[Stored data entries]

◇ ◇ ◇ ◇

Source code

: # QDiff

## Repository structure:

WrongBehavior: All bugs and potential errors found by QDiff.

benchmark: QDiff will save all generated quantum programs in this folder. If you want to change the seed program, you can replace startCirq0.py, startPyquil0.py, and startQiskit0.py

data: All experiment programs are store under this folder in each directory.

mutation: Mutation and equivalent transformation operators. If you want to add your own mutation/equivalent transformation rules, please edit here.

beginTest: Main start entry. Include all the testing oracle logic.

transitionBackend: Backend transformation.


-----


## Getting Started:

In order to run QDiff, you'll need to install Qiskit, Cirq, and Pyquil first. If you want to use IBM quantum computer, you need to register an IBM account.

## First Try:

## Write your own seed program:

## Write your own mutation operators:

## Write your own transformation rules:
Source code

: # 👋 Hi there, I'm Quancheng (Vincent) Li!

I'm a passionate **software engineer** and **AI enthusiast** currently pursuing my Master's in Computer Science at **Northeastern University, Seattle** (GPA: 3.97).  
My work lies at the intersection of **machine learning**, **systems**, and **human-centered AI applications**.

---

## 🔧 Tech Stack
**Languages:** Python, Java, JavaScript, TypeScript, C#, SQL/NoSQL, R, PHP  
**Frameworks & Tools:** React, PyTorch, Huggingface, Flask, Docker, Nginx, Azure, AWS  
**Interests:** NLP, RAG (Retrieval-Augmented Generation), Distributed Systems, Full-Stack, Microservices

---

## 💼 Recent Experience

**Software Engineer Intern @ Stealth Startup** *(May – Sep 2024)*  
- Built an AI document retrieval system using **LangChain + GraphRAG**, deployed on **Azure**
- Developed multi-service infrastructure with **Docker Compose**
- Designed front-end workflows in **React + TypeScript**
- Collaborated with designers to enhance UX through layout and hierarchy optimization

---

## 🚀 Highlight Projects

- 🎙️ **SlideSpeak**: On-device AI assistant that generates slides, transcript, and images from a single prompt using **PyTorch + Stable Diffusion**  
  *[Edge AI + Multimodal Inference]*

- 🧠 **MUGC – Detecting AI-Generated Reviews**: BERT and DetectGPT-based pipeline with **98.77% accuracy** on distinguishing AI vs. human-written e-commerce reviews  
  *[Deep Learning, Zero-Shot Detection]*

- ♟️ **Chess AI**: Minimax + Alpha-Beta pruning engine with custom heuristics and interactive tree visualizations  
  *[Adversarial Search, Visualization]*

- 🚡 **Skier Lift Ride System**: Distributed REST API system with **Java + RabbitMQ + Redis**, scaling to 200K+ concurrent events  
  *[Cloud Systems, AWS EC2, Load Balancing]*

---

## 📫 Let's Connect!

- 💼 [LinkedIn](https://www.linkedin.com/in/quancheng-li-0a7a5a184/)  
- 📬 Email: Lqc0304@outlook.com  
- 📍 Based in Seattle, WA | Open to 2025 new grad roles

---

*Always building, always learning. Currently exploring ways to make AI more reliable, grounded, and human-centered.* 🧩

◇ ◇ ◇ ◇

Assigned task: Going back over the entries above, copy word for word every line from the one that has "## Write your own mutation" on through the one that has "Quancheng (Vincent) Li!".

Output of the task:
## Write your own mutation operators:

## Write your own transformation rules:
Source code

: # 👋 Hi there, I'm Quancheng (Vincent) Li!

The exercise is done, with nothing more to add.